While this is a long way from the US$9.8 billion in net official reserves that the Central Bank recorded in December 2008, the country should be clear that T&T's reserves have declined because it is earning less money today from its energy exports than it did in the halcyon days of 2008. The statistics also mean that while this country is exporting less than at the peak, its demand for imports has also declined substantially as a result of the siege mentality that many people in the country have adopted. People who are fearful that the new administration will inherit an empty Treasury should also be assured by the fact that T&T's foreign reserves exclude the US$3 billion that is being held in the Heritage and Stabilisation Fund (HSF).
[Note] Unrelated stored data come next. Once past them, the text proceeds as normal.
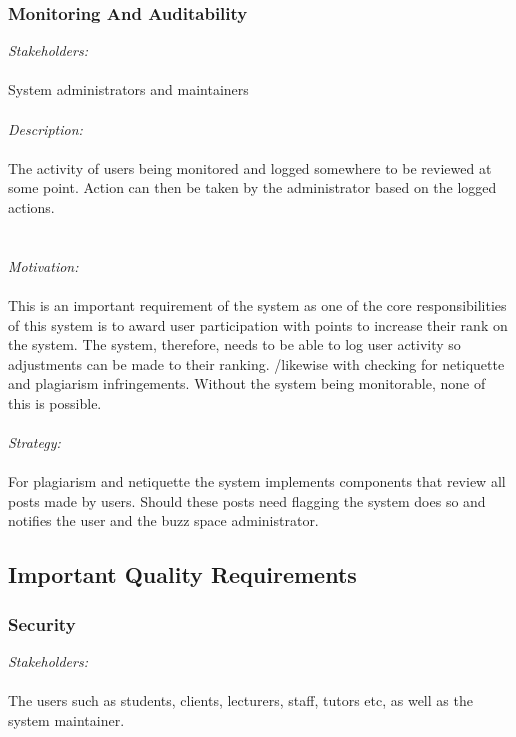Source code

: \documentclass[a4paper,12pt]{report}
\begin{document}
		\subsubsection{Monitoring And Auditability}
		\emph{Stakeholders: }\\\\ System administrators and maintainers\\\\
		
		\emph{Description: }\\\\ The activity of users being monitored and logged somewhere to be reviewed at some point. Action can then be taken by the administrator based on the logged actions. \\\\	
		\\\emph{Motivation: }\\\\ This is an important requirement of the system as one of the core responsibilities of this system is to award user participation with points to increase their rank on the system. The system, therefore, needs to be able to log user activity so adjustments can be made to their ranking. /likewise with checking for netiquette and plagiarism infringements. Without the system being monitorable, none of this is possible. \\\\
		
		\emph{Strategy: }\\\\
		For plagiarism and netiquette the system implements components that review all posts made by users. Should these posts need flagging the system does so and notifies the user and the buzz space administrator. 
		
	\subsection{Important Quality Requirements}
		\subsubsection{Security}
		\emph{Stakeholders: }\\\\ The users such as students, clients, lecturers, staff, tutors etc,  as well as the system maintainer.\\
		
\end{document}
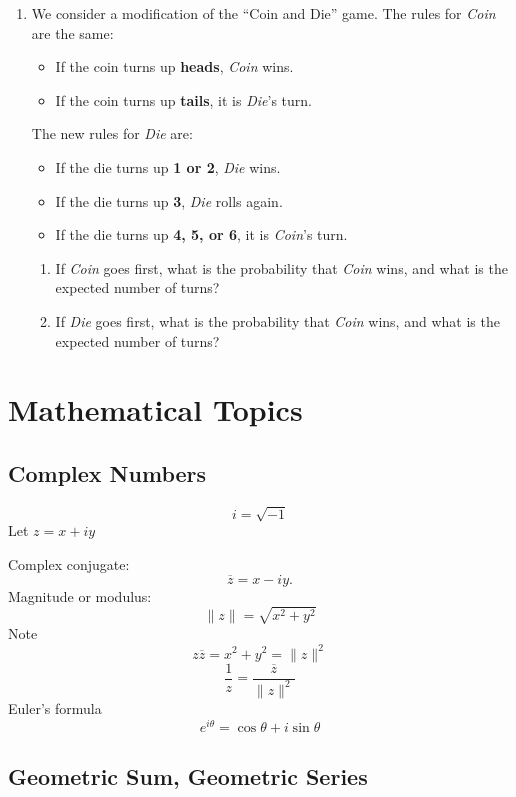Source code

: \documentclass[reqno]{immbook}
\numberwithin{equation}{chapter}
\numberwithin{question}{section}
\numberwithin{theorem}{chapter}
\numberwithin{figure}{chapter}
\theoremstyle{definition}
\begin{document}
\begin{enumerate}
%
\item
\label{ex:markov3}
We consider a modification of the ``Coin and Die'' game.
The rules for \emph{Coin} are the same:
\begin{itemize}
\item If the coin turns up \textbf{heads}, \emph{Coin} wins.
\item If the coin turns up \textbf{tails}, it is \emph{Die}'s turn.
\end{itemize}
The new rules for \emph{Die} are:
\begin{itemize}
\item If the die turns up \textbf{1 or 2}, \emph{Die} wins.
\item If the die turns up \textbf{3}, \emph{Die} rolls again.
\item If the die turns up \textbf{4, 5, or 6}, it is \emph{Coin}'s turn.
\end{itemize}                                                                \begin{enumerate}
\item If \emph{Coin} goes first, what is the probability that
\emph{Coin} wins, and what is the expected number of turns?
\item If \emph{Die} goes first, what is the probability that
\emph{Coin} wins, and what is the expected number of turns?
\end{enumerate}
\end{enumerate}

%
\appendix
%
%
%

\chapter{Mathematical Topics}
%
%
\section{Complex Numbers}
%
\[
    i = \sqrt{-1}
\]
Let $z=x+iy$

\medskip
\noindent
Complex conjugate:
\[
   \overline{z} = x-iy.
\]
Magnitude or modulus:
\[
   \| z \| = \sqrt{x^2+y^2}
\]
Note
\[
   z \overline{z} = x^2+y^2 = \| z \|^2
\]
\[
   \frac{1}{z} = \frac{\overline{z}}{\|z\|^2}
\]
Euler's formula
\begin{equation}
   e^{i\theta} = \cos\theta + i \sin\theta
   \label{eqn:EULER}
\end{equation}
%
\section{Geometric Sum, Geometric Series}
\end{document}
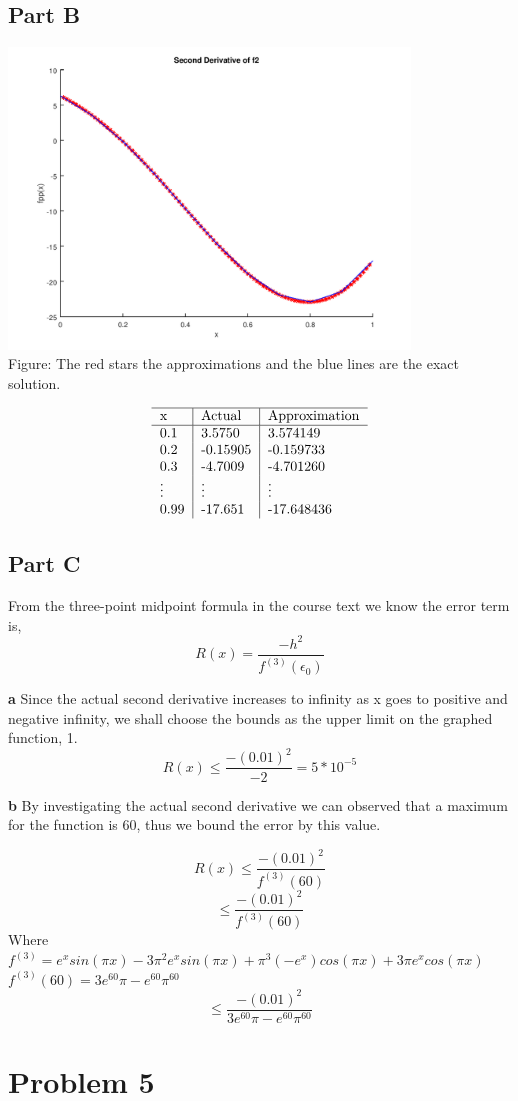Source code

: \documentclass{article}
\begin{document}
\subsection*{Part B}
\includegraphics[height=8cm]{problem4b.png}\\
Figure: The red stars the approximations and the blue lines are the exact solution. 

$$\begin{tabular}{l | l | l } 
	\hline
	x & Actual & Approximation \\
	\hline
	0.1 &  3.5750 & 3.574149 \\
	0.2 & -0.15905 & -0.159733 \\
	0.3 & -4.7009 & -4.701260 \\
	\vdots & \vdots & \vdots \\
	0.99 & -17.651 & -17.648436\\
\end{tabular}$$


\subsection*{Part C}
From the three-point midpoint formula in the course text we know the error term is, 
$$ R(x) = \frac{-h^2}{f^{(3)}(\epsilon_0 )} $$

\textbf{a}
Since the actual second derivative increases to infinity as x goes to positive and negative infinity, we shall choose the bounds as the upper limit on the graphed function, 1. 
$$ R(x) \leq \frac{-(0.01)^2}{-2} = 5*10^{-5}$$

\textbf{b}
By investigating the actual second derivative we can observed that a maximum for the function is 60, thus we bound the error by this value. 

$$ R(x) \leq \frac{-(0.01)^2}{f^{(3)}(60 )} $$
$$  \leq \frac{-(0.01)^2}{f^{(3)}(60 )} $$
Where $f^{(3)} = e^xsin(\pi x)-3 \pi^2 e^x sin(\pi x) + \pi^3 (-e^x)cos(\pi x) + 3 \pi e^x cos(\pi x)$\\
$f^{(3)}(60) = 3e^{60} \pi - e^{60} \pi^{60}$
$$  \leq \frac{-(0.01)^2}{ 3e^{60} \pi - e^{60} \pi^{60} } $$

\section*{Problem 5}
\end{document}
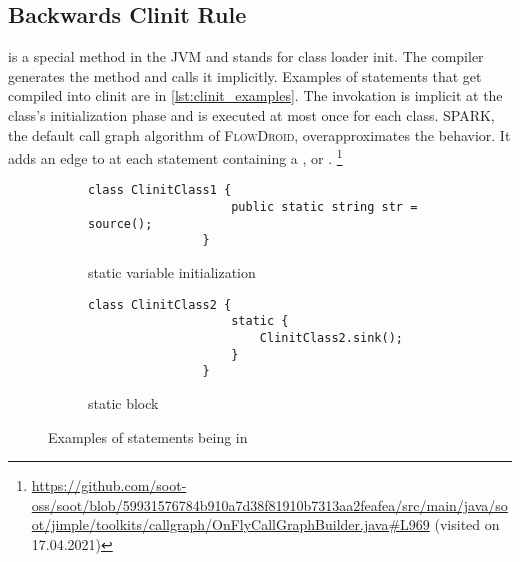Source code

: \documentclass[../draft.tex]{subfiles}
\begin{document}
    \subsection{Backwards Clinit Rule}\label{s:clinitrule}
     is a special method in the JVM and stands for class loader init.
    The compiler generates the method and calls it implicitly. Examples of statements that get compiled into clinit are in \autoref{lst:clinit_examples}.
    The invokation is implicit at the class's initialization phase and is executed at most once for each class\footnotemark{}.
    SPARK, the default call graph algorithm of \textsc{FlowDroid}, overapproximates the  behavior.
    It adds an edge to  at each statement containing a ,  or \footnotemark{}.
    \footnote{\url{https://github.com/soot-oss/soot/blob/59931576784b910a7d38f81910b7313aa2feafea/src/main/java/soot/jimple/toolkits/callgraph/OnFlyCallGraphBuilder.java\#L969} (visited on 17.04.2021)}

    \begin{figure}[tbp]
        \centering
        \begin{subfigure}[b]{0.45\textwidth}
            \centering
            \begin{lstlisting}[gobble=16]
                class ClinitClass1 {
                    public static string str = source();
                }
            \end{lstlisting}
            \caption{static variable initialization}
            \label{lst:clinit_examples_a}
        \end{subfigure}
        \hfill
        \begin{subfigure}[b]{0.45\textwidth}
            \centering
            \begin{lstlisting}[gobble=16]
                class ClinitClass2 {
                    static {
                        ClinitClass2.sink();
                    }
                }
            \end{lstlisting}
            \caption{static block}
            \label{lst:clinit_examples_b}
        \end{subfigure}
        \caption{Examples of statements being in }
        \label{lst:clinit_examples}
    \end{figure}
\end{document}
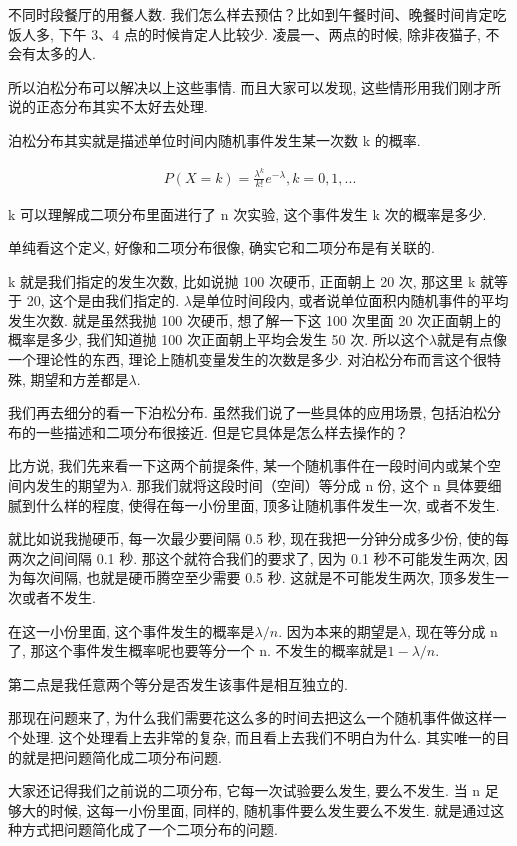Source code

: 不同时段餐厅的用餐人数. 我们怎么样去预估？比如到午餐时间、晚餐时间肯定吃饭人多, 下午 3、4 点的时候肯定人比较少. 凌晨一、两点的时候, 除非夜猫子, 不会有太多的人. 

所以泊松分布可以解决以上这些事情. 而且大家可以发现, 这些情形用我们刚才所说的正态分布其实不太好去处理. 

泊松分布其实就是描述单位时间内随机事件发生某一次数 k 的概率. 

\begin{align*}
  P(X=k) = \frac{\lambda^k}{k!}e^{-\lambda},k=0,1,...
\end{align*}

k 可以理解成二项分布里面进行了 n 次实验, 这个事件发生 k 次的概率是多少. 

单纯看这个定义, 好像和二项分布很像, 确实它和二项分布是有关联的. 

k 就是我们指定的发生次数, 比如说抛 100 次硬币, 正面朝上 20 次, 那这里 k 就等于 20, 这个是由我们指定的. $\lambda$是单位时间段内, 或者说单位面积内随机事件的平均发生次数. 就是虽然我抛 100 次硬币, 想了解一下这 100 次里面 20 次正面朝上的概率是多少, 我们知道抛 100 次正面朝上平均会发生 50 次. 所以这个$\lambda$就是有点像一个理论性的东西, 理论上随机变量发生的次数是多少. 对泊松分布而言这个很特殊, 期望和方差都是$\lambda$. 

我们再去细分的看一下泊松分布. 虽然我们说了一些具体的应用场景, 包括泊松分布的一些描述和二项分布很接近. 但是它具体是怎么样去操作的？

比方说, 我们先来看一下这两个前提条件, 某一个随机事件在一段时间内或某个空间内发生的期望为$\lambda$. 那我们就将这段时间（空间）等分成 n 份, 这个 n 具体要细腻到什么样的程度, 使得在每一小份里面, 顶多让随机事件发生一次, 或者不发生. 

就比如说我抛硬币, 每一次最少要间隔 0.5 秒, 现在我把一分钟分成多少份, 使的每两次之间间隔 0.1 秒. 那这个就符合我们的要求了, 因为 0.1 秒不可能发生两次, 因为每次间隔, 也就是硬币腾空至少需要 0.5 秒. 这就是不可能发生两次, 顶多发生一次或者不发生. 

在这一小份里面, 这个事件发生的概率是$\lambda /n$. 因为本来的期望是$\lambda$, 现在等分成 n 了, 那这个事件发生概率呢也要等分一个 n. 不发生的概率就是$1-\lambda /n$. 

第二点是我任意两个等分是否发生该事件是相互独立的. 

那现在问题来了, 为什么我们需要花这么多的时间去把这么一个随机事件做这样一个处理. 这个处理看上去非常的复杂, 而且看上去我们不明白为什么. 其实唯一的目的就是把问题简化成二项分布问题. 

大家还记得我们之前说的二项分布, 它每一次试验要么发生, 要么不发生. 当 n 足够大的时候, 这每一小份里面, 同样的, 随机事件要么发生要么不发生. 就是通过这种方式把问题简化成了一个二项分布的问题. 

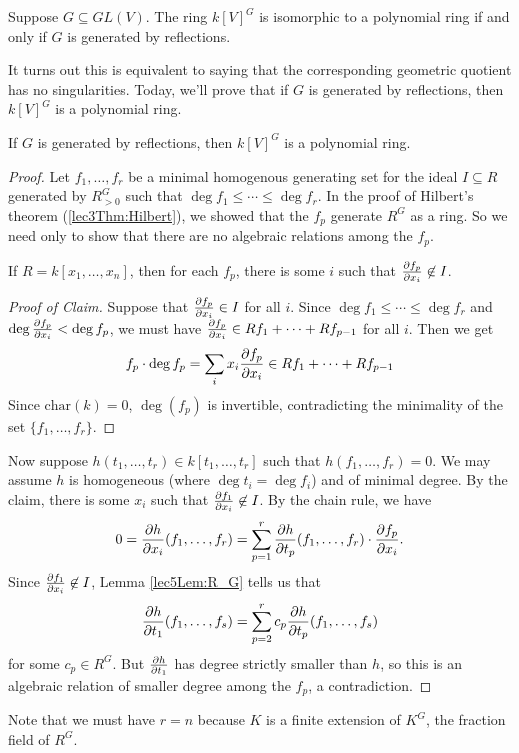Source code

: \begin{theorem}
 Suppose $G\subseteq GL(V)$. The ring $k[V]^G$ is isomorphic to a polynomial ring if and only if $G$ is generated by reflections.
\end{theorem}
It turns out this is equivalent to saying that the corresponding geometric quotient has no singularities. Today, we'll prove that if $G$ is generated by reflections, then $k[V]^G$ is a polynomial ring.
\begin{proposition}\label{lec5:one_dir_CST}
 If $G$ is generated by reflections, then $k[V]^G$ is a polynomial ring.
\end{proposition}
\begin{proof}
 Let $f_1,\dots, f_r$ be a minimal homogenous generating set for the ideal $I\subseteq R$ generated by $R^G_{>0}$ such that $\deg f_1\leq\cdots \leq \deg f_r$. In the proof of Hilbert's theorem (\ref{lec3Thm:Hilbert}), we showed that the $f_p$ generate $R^G$ as a ring. So we need only to show that there are no algebraic relations among the $f_p$.
 \begin{claim}
  If $R=k[x_1,\dots, x_n]$, then for each $f_p$, there is some $i$ such that $\frac{\partial f_p}{\partial x_i}\not\in I$.
 \end{claim}
 \begin{proof}[Proof of Claim]
  Suppose that $\frac{\partial f_p}{\partial x_i}\in I$ for all $i$. Since $\deg f_1\le \cdots \le \deg f_r$ and $\deg \frac{\partial f_p}{\partial x_i}<\deg f_p$, we must have $\frac{\partial f_p}{\partial x_i}\in R f_1+\cdots + Rf_{p-1}$ for all $i$. Then we get
  \[
   f_p \cdot \deg f_p = \sum_i x_i \frac{\partial f_p}{\partial x_i}\in R f_1+\cdots + Rf_{p-1}   
  \]
  Since $\mathrm{char}(k)=0$, $\deg(f_p)$ is invertible, contradicting the minimality of the set $\{f_1,\dots, f_r\}$.
  \renewcommand{\qedsymbol}{\fbox{\scriptsize Claim}}
 \end{proof}
 Now suppose $h(t_1,\dots, t_r)\in k[t_1,\dots, t_r]$ such that $h(f_1,\dots, f_r)=0$. We may assume $h$ is homogeneous (where $\deg t_i=\deg f_i$) and of minimal degree. By the claim, there is some $x_i$ such that $\frac{\partial f_1}{\partial x_i}\not\in I$. By the chain rule, we have
 \[
  0 = \frac{\partial h}{\partial x_i}(f_1,\dots, f_r) = \sum_{p=1}^r \frac{\partial h}{\partial t_p}(f_1,\dots, f_r)\cdot \frac{\partial f_p}{\partial x_i}.
 \]
 Since $\frac{\partial f_1}{\partial x_i}\not\in I$, Lemma \ref{lec5Lem:R_G} tells us that
 \[
  \frac{\partial h}{\partial t_1}(f_1,\dots, f_s) = \sum_{p=2}^r c_p \frac{\partial h}{\partial t_p}(f_1,\dots, f_s)
 \]
 for some $c_p\in R^G$. But $\frac{\partial h}{\partial t_1}$ has degree strictly smaller than $h$, so this is an algebraic relation of smaller degree among the $f_p$, a contradiction.
\end{proof}

\begin{remark}
 Note that we must have $r=n$ because $K$ is a finite extension of $K^G$, the fraction field of $R^G$.
\end{remark}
It would seem that this Government has opted to emphasise the heritage element of the fund rather than the stabilisation element, although one of the specific purposes for which the HSF was established was to "cushion the impact on or sustain public expenditure capacity during periods of revenue downturn whether caused by a fall in prices of crude oil or natural gas." The rules of the HSF allow the Government to withdraw monies from the fund when the petroleum revenues collected in any financial year fall below the estimated petroleum revenues for that financial year by at least ten per cent. According to the January 2010 Economic Bulletin, a document produced by the Central Bank, the Government collected $15.9 billion in oil revenues in the 2009 fiscal year–from October 2008 to September 2009. This was about half as much as the $30.2 billion that it collected for the 12-month period ending September 2008. The rules of the HSF allow a government to make withdrawals from the fund of either 60 per cent of the amount of the shortfall of petroleum revenues for that year or 25 per cent of the balance in the fund at the beginning of the year, whichever is the lesser amount.
The Government could have tapped the HSF for $4.5 billion (which would have been 25 per cent of the total in the fund). Instead, the Government chose to fund the $7.5 billion fiscal deficit largely by accessing the local capital market–which is starved of access to high-quality, TT dollar investments–and by drawing down on some of its TT dollar balances with the Central Bank. In other words, even despite the perceived excesses of the Government during the period of the so-called natural gas boom, with prudent management of its resources T&T in 2010 is a long way away from 1986 when the ruling PNM was swept away by the National Alliance for Reconstruction, led by then Prime Minister ANR Robinson. This is not to say that whichever party forms the Government after the upcoming general election will have an easy sailing. It is simply to make the point that any comparison between 1986 and 2010 is bound to flounder on the sharp rocks of the facts of T&T's recent economic history.